▸ Work task: Below you will find a set of lines. Repeat them all exactly.

Stored data

##############################

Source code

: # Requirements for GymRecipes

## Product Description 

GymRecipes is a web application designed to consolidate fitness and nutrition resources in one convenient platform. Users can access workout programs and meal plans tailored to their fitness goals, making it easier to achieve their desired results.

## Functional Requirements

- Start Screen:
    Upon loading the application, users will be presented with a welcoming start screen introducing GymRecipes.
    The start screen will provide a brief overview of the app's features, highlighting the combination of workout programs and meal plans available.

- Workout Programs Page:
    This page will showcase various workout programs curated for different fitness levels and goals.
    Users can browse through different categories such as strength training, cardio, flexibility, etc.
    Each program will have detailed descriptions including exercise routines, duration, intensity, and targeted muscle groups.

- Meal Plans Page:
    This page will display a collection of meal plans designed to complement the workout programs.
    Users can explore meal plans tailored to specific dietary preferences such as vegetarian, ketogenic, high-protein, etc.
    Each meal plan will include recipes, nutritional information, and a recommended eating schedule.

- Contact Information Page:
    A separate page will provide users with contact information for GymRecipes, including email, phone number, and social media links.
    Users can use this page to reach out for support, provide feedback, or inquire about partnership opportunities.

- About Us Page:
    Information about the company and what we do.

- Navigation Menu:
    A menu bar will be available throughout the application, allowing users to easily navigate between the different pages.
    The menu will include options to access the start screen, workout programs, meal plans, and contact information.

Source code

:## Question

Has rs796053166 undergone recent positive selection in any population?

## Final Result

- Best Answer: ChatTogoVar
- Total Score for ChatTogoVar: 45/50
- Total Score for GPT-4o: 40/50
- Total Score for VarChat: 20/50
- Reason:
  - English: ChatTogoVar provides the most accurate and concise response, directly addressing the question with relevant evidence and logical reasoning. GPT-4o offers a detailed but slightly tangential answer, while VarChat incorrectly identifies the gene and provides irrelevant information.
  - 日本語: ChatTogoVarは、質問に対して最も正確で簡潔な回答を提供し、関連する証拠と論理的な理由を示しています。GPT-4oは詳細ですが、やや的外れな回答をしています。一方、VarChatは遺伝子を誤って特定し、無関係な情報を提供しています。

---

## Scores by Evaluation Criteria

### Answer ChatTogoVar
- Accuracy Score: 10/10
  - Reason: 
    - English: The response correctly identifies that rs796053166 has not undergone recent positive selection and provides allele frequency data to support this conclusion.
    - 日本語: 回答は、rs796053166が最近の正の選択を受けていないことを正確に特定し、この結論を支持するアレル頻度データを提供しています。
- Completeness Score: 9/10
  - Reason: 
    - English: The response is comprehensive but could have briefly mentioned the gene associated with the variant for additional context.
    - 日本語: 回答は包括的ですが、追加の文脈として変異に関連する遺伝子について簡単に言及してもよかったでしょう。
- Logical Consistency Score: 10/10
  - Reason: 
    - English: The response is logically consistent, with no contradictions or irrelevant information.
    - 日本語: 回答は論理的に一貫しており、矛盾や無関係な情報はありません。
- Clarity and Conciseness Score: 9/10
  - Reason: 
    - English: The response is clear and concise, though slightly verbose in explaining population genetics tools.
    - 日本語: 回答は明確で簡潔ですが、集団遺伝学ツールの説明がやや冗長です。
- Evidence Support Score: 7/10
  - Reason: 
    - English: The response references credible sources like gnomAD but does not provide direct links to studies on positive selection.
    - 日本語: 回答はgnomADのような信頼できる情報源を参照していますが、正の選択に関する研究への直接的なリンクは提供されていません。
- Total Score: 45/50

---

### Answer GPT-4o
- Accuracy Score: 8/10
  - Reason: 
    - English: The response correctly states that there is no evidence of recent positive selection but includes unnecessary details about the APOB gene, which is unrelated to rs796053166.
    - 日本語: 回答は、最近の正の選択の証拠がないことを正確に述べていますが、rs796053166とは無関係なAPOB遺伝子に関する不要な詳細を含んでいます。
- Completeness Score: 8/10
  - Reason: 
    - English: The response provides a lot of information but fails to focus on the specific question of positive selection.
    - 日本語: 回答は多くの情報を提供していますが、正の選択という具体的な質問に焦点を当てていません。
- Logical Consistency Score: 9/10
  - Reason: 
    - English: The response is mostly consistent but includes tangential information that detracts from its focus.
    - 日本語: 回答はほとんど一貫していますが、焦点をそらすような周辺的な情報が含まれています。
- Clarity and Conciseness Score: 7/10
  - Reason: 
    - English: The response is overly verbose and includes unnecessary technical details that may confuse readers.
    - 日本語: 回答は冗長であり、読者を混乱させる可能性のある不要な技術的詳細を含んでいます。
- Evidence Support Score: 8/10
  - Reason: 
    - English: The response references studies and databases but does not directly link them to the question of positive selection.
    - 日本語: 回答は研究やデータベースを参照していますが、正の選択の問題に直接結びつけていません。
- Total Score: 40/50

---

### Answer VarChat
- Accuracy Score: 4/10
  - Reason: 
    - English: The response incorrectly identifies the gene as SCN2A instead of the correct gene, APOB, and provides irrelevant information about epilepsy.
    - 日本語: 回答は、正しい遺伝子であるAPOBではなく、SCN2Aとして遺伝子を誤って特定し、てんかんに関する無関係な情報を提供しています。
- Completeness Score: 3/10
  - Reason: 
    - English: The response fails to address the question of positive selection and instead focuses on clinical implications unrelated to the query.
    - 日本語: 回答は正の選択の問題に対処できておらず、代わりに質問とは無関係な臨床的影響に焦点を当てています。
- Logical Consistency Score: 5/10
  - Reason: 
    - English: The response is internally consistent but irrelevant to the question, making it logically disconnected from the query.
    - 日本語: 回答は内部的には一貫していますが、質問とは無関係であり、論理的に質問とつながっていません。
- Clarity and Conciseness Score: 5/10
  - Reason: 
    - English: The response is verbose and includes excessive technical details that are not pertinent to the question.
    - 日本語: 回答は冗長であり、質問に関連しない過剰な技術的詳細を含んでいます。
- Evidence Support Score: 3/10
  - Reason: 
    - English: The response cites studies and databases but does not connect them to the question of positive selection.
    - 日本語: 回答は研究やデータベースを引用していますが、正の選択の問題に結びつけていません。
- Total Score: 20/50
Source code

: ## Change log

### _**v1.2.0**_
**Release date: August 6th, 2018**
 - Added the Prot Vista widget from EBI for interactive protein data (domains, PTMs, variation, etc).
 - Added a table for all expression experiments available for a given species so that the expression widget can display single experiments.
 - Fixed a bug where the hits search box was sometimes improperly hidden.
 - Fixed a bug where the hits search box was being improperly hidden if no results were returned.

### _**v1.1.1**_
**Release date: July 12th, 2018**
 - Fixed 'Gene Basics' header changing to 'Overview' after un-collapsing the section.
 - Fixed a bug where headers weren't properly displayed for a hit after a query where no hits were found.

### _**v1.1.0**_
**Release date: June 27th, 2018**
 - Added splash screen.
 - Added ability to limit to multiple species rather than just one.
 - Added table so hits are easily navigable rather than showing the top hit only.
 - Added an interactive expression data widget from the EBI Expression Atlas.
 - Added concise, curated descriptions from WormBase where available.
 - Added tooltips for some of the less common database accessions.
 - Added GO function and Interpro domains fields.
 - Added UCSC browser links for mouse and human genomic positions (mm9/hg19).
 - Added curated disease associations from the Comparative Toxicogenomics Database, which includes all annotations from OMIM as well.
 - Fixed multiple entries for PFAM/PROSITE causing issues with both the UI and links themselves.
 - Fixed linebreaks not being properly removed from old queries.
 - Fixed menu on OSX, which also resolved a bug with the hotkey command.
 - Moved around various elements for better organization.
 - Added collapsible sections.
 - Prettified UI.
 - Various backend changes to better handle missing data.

##############################

▸ Answer below:
Source code

: # Requirements for GymRecipes

## Product Description 

GymRecipes is a web application designed to consolidate fitness and nutrition resources in one convenient platform. Users can access workout programs and meal plans tailored to their fitness goals, making it easier to achieve their desired results.

## Functional Requirements

- Start Screen:
    Upon loading the application, users will be presented with a welcoming start screen introducing GymRecipes.
    The start screen will provide a brief overview of the app's features, highlighting the combination of workout programs and meal plans available.

- Workout Programs Page:
    This page will showcase various workout programs curated for different fitness levels and goals.
    Users can browse through different categories such as strength training, cardio, flexibility, etc.
    Each program will have detailed descriptions including exercise routines, duration, intensity, and targeted muscle groups.

- Meal Plans Page:
    This page will display a collection of meal plans designed to complement the workout programs.
    Users can explore meal plans tailored to specific dietary preferences such as vegetarian, ketogenic, high-protein, etc.
    Each meal plan will include recipes, nutritional information, and a recommended eating schedule.

- Contact Information Page:
    A separate page will provide users with contact information for GymRecipes, including email, phone number, and social media links.
    Users can use this page to reach out for support, provide feedback, or inquire about partnership opportunities.

- About Us Page:
    Information about the company and what we do.

- Navigation Menu:
    A menu bar will be available throughout the application, allowing users to easily navigate between the different pages.
    The menu will include options to access the start screen, workout programs, meal plans, and contact information.

Source code

:## Question

Has rs796053166 undergone recent positive selection in any population?

## Final Result

- Best Answer: ChatTogoVar
- Total Score for ChatTogoVar: 45/50
- Total Score for GPT-4o: 40/50
- Total Score for VarChat: 20/50
- Reason:
  - English: ChatTogoVar provides the most accurate and concise response, directly addressing the question with relevant evidence and logical reasoning. GPT-4o offers a detailed but slightly tangential answer, while VarChat incorrectly identifies the gene and provides irrelevant information.
  - 日本語: ChatTogoVarは、質問に対して最も正確で簡潔な回答を提供し、関連する証拠と論理的な理由を示しています。GPT-4oは詳細ですが、やや的外れな回答をしています。一方、VarChatは遺伝子を誤って特定し、無関係な情報を提供しています。

---

## Scores by Evaluation Criteria

### Answer ChatTogoVar
- Accuracy Score: 10/10
  - Reason: 
    - English: The response correctly identifies that rs796053166 has not undergone recent positive selection and provides allele frequency data to support this conclusion.
    - 日本語: 回答は、rs796053166が最近の正の選択を受けていないことを正確に特定し、この結論を支持するアレル頻度データを提供しています。
- Completeness Score: 9/10
  - Reason: 
    - English: The response is comprehensive but could have briefly mentioned the gene associated with the variant for additional context.
    - 日本語: 回答は包括的ですが、追加の文脈として変異に関連する遺伝子について簡単に言及してもよかったでしょう。
- Logical Consistency Score: 10/10
  - Reason: 
    - English: The response is logically consistent, with no contradictions or irrelevant information.
    - 日本語: 回答は論理的に一貫しており、矛盾や無関係な情報はありません。
- Clarity and Conciseness Score: 9/10
  - Reason: 
    - English: The response is clear and concise, though slightly verbose in explaining population genetics tools.
    - 日本語: 回答は明確で簡潔ですが、集団遺伝学ツールの説明がやや冗長です。
- Evidence Support Score: 7/10
  - Reason: 
    - English: The response references credible sources like gnomAD but does not provide direct links to studies on positive selection.
    - 日本語: 回答はgnomADのような信頼できる情報源を参照していますが、正の選択に関する研究への直接的なリンクは提供されていません。
- Total Score: 45/50

---

### Answer GPT-4o
- Accuracy Score: 8/10
  - Reason: 
    - English: The response correctly states that there is no evidence of recent positive selection but includes unnecessary details about the APOB gene, which is unrelated to rs796053166.
    - 日本語: 回答は、最近の正の選択の証拠がないことを正確に述べていますが、rs796053166とは無関係なAPOB遺伝子に関する不要な詳細を含んでいます。
- Completeness Score: 8/10
  - Reason: 
    - English: The response provides a lot of information but fails to focus on the specific question of positive selection.
    - 日本語: 回答は多くの情報を提供していますが、正の選択という具体的な質問に焦点を当てていません。
- Logical Consistency Score: 9/10
  - Reason: 
    - English: The response is mostly consistent but includes tangential information that detracts from its focus.
    - 日本語: 回答はほとんど一貫していますが、焦点をそらすような周辺的な情報が含まれています。
- Clarity and Conciseness Score: 7/10
  - Reason: 
    - English: The response is overly verbose and includes unnecessary technical details that may confuse readers.
    - 日本語: 回答は冗長であり、読者を混乱させる可能性のある不要な技術的詳細を含んでいます。
- Evidence Support Score: 8/10
  - Reason: 
    - English: The response references studies and databases but does not directly link them to the question of positive selection.
    - 日本語: 回答は研究やデータベースを参照していますが、正の選択の問題に直接結びつけていません。
- Total Score: 40/50

---

### Answer VarChat
- Accuracy Score: 4/10
  - Reason: 
    - English: The response incorrectly identifies the gene as SCN2A instead of the correct gene, APOB, and provides irrelevant information about epilepsy.
    - 日本語: 回答は、正しい遺伝子であるAPOBではなく、SCN2Aとして遺伝子を誤って特定し、てんかんに関する無関係な情報を提供しています。
- Completeness Score: 3/10
  - Reason: 
    - English: The response fails to address the question of positive selection and instead focuses on clinical implications unrelated to the query.
    - 日本語: 回答は正の選択の問題に対処できておらず、代わりに質問とは無関係な臨床的影響に焦点を当てています。
- Logical Consistency Score: 5/10
  - Reason: 
    - English: The response is internally consistent but irrelevant to the question, making it logically disconnected from the query.
    - 日本語: 回答は内部的には一貫していますが、質問とは無関係であり、論理的に質問とつながっていません。
- Clarity and Conciseness Score: 5/10
  - Reason: 
    - English: The response is verbose and includes excessive technical details that are not pertinent to the question.
    - 日本語: 回答は冗長であり、質問に関連しない過剰な技術的詳細を含んでいます。
- Evidence Support Score: 3/10
  - Reason: 
    - English: The response cites studies and databases but does not connect them to the question of positive selection.
    - 日本語: 回答は研究やデータベースを引用していますが、正の選択の問題に結びつけていません。
- Total Score: 20/50
Source code

: ## Change log

### _**v1.2.0**_
**Release date: August 6th, 2018**
 - Added the Prot Vista widget from EBI for interactive protein data (domains, PTMs, variation, etc).
 - Added a table for all expression experiments available for a given species so that the expression widget can display single experiments.
 - Fixed a bug where the hits search box was sometimes improperly hidden.
 - Fixed a bug where the hits search box was being improperly hidden if no results were returned.

### _**v1.1.1**_
**Release date: July 12th, 2018**
 - Fixed 'Gene Basics' header changing to 'Overview' after un-collapsing the section.
 - Fixed a bug where headers weren't properly displayed for a hit after a query where no hits were found.

### _**v1.1.0**_
**Release date: June 27th, 2018**
 - Added splash screen.
 - Added ability to limit to multiple species rather than just one.
 - Added table so hits are easily navigable rather than showing the top hit only.
 - Added an interactive expression data widget from the EBI Expression Atlas.
 - Added concise, curated descriptions from WormBase where available.
 - Added tooltips for some of the less common database accessions.
 - Added GO function and Interpro domains fields.
 - Added UCSC browser links for mouse and human genomic positions (mm9/hg19).
 - Added curated disease associations from the Comparative Toxicogenomics Database, which includes all annotations from OMIM as well.
 - Fixed multiple entries for PFAM/PROSITE causing issues with both the UI and links themselves.
 - Fixed linebreaks not being properly removed from old queries.
 - Fixed menu on OSX, which also resolved a bug with the hotkey command.
 - Moved around various elements for better organization.
 - Added collapsible sections.
 - Prettified UI.
 - Various backend changes to better handle missing data.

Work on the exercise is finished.